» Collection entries
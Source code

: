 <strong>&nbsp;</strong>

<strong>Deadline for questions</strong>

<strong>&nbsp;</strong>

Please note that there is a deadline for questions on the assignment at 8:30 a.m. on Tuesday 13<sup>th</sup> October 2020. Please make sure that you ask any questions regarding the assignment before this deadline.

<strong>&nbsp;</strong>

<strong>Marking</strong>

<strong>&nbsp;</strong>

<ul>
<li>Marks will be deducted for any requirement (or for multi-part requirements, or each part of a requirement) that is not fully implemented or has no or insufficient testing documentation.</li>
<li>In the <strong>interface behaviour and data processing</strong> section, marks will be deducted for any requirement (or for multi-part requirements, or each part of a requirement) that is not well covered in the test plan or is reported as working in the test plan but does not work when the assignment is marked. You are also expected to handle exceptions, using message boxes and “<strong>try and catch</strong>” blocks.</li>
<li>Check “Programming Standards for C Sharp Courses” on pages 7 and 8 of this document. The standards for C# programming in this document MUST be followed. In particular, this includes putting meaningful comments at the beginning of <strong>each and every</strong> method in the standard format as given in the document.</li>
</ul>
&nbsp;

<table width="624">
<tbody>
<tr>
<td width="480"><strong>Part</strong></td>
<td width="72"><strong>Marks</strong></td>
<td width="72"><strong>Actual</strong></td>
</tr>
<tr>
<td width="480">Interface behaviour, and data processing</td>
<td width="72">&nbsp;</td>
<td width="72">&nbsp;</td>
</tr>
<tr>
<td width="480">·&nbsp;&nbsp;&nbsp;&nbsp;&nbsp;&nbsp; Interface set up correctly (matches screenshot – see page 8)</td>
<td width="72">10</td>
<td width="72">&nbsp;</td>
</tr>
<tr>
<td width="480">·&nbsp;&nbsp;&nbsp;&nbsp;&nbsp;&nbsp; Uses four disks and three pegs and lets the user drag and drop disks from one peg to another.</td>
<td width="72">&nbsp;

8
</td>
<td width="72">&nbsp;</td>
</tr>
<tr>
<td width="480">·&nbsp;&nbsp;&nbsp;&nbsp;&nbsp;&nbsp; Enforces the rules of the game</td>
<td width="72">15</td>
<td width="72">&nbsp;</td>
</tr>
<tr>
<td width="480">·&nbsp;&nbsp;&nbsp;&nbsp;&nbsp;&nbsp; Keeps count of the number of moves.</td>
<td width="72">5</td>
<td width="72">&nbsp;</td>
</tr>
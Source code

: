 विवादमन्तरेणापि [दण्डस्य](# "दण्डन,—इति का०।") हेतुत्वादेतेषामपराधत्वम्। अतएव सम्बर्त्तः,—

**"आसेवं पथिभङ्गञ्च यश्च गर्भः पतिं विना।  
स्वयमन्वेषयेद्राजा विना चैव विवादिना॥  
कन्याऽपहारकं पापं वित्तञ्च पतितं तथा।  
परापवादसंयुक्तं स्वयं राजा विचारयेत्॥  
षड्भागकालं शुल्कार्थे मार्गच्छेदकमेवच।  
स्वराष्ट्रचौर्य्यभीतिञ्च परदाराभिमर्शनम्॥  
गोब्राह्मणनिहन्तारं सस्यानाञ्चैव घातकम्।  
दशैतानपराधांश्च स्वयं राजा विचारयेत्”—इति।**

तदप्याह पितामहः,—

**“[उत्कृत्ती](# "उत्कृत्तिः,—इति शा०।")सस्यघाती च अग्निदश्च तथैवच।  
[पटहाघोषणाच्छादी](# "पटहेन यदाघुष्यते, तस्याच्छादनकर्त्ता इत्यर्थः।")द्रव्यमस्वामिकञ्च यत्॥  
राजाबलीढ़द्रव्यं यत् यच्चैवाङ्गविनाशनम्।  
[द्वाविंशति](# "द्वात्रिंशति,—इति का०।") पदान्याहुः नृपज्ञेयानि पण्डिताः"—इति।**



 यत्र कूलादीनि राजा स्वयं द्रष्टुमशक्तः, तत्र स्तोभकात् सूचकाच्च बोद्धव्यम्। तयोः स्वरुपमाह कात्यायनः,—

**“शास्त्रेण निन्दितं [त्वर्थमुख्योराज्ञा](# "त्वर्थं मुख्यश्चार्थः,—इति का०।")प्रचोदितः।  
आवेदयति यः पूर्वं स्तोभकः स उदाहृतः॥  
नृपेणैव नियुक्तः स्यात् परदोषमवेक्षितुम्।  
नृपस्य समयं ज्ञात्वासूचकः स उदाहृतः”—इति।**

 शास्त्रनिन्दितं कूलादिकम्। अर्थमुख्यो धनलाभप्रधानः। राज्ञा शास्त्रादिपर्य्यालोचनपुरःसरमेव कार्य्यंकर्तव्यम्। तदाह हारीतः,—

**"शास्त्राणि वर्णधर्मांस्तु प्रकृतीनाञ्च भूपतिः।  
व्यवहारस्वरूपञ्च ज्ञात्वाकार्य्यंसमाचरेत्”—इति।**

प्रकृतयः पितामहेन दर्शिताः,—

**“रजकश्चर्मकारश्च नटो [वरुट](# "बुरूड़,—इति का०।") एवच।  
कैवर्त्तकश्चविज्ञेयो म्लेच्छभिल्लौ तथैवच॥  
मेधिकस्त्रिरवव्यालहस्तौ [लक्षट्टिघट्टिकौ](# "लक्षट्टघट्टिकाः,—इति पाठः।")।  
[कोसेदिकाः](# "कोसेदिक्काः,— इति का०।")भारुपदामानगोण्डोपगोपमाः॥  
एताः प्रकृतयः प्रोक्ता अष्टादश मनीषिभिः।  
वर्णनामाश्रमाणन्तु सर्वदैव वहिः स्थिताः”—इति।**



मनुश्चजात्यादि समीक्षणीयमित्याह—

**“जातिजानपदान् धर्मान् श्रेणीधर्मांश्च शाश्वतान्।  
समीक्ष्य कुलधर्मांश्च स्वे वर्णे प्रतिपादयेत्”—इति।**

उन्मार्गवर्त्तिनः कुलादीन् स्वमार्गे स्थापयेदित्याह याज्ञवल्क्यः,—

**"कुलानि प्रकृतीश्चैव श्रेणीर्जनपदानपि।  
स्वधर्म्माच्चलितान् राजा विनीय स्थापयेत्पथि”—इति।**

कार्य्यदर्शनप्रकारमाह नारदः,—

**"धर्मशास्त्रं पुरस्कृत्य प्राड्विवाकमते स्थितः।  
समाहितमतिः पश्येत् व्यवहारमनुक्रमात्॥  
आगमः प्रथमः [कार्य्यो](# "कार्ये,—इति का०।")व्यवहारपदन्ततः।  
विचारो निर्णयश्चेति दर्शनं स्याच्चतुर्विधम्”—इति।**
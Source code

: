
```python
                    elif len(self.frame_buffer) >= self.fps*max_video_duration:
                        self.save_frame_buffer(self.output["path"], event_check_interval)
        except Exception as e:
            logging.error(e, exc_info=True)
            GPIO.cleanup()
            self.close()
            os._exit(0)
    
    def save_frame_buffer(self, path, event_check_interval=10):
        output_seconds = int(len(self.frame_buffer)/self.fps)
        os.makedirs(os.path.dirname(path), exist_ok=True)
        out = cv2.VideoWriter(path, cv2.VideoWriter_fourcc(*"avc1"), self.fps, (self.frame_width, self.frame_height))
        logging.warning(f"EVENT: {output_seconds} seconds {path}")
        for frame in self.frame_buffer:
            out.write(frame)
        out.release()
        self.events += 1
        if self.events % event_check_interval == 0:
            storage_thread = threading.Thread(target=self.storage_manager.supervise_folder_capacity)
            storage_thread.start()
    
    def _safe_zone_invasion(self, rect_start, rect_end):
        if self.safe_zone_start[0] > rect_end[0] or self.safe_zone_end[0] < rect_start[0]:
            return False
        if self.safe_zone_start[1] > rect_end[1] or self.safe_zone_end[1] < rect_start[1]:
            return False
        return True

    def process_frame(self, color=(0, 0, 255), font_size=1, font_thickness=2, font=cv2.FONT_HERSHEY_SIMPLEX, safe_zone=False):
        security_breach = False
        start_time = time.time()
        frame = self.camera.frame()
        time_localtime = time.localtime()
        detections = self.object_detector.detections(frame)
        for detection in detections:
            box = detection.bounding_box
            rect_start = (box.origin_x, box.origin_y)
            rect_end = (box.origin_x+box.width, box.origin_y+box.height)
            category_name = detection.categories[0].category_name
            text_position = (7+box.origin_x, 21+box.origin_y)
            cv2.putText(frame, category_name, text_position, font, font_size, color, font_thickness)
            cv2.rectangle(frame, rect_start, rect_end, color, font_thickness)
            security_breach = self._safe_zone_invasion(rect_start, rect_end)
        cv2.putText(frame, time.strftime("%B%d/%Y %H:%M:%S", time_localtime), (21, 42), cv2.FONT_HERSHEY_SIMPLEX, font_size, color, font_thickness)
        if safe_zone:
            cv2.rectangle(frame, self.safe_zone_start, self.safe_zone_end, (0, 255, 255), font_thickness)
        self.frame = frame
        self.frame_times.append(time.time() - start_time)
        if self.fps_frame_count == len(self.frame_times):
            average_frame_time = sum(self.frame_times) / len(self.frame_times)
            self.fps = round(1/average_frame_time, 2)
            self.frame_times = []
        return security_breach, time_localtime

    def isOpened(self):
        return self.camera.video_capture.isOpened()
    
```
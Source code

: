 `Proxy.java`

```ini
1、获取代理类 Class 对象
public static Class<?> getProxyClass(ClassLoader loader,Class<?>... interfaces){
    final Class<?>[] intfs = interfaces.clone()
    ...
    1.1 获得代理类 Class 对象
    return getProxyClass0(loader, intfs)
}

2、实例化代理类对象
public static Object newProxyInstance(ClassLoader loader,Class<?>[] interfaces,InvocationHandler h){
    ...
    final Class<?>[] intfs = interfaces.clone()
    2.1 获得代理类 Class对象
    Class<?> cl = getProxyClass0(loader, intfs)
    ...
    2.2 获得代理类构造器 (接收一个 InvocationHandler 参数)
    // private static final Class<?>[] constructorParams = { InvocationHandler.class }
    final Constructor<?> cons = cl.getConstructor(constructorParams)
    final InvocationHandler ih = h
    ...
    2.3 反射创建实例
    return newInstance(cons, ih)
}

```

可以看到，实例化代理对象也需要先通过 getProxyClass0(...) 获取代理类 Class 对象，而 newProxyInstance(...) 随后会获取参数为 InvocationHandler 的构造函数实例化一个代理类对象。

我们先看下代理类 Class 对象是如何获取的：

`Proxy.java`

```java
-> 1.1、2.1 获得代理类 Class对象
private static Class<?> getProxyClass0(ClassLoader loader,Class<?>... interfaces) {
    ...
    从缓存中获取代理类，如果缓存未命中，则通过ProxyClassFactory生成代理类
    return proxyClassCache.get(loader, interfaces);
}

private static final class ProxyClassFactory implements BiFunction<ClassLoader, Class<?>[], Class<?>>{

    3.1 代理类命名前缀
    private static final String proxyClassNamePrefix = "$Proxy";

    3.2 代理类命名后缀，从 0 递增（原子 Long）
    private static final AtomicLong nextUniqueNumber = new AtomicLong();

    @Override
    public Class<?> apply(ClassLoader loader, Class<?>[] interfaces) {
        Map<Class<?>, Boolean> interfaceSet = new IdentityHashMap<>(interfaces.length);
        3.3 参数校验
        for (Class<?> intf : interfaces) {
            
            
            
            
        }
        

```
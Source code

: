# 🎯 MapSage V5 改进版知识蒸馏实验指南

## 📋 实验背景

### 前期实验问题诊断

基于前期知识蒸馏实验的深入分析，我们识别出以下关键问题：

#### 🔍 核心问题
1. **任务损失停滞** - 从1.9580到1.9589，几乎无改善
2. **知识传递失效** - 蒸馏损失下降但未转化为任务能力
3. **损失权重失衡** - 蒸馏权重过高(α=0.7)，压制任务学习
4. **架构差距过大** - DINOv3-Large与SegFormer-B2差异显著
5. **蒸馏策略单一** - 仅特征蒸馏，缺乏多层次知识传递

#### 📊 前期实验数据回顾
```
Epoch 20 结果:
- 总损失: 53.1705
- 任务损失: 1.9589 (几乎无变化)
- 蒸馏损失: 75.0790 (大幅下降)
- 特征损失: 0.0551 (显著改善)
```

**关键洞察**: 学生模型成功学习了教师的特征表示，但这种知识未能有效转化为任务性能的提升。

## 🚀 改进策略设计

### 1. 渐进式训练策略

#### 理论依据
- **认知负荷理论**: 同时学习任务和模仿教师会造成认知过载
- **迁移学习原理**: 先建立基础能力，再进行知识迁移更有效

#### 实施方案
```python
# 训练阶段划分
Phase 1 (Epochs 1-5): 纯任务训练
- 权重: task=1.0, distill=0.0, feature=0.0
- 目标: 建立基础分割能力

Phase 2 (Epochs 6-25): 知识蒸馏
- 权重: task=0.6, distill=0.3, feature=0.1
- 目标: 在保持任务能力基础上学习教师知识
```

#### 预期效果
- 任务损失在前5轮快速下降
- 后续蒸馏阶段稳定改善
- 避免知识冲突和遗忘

» WHAT IS NEEDED
The answer is to be one number: the count of lines in the entries containing the string "strong".

» RESULT OF THE TASK
11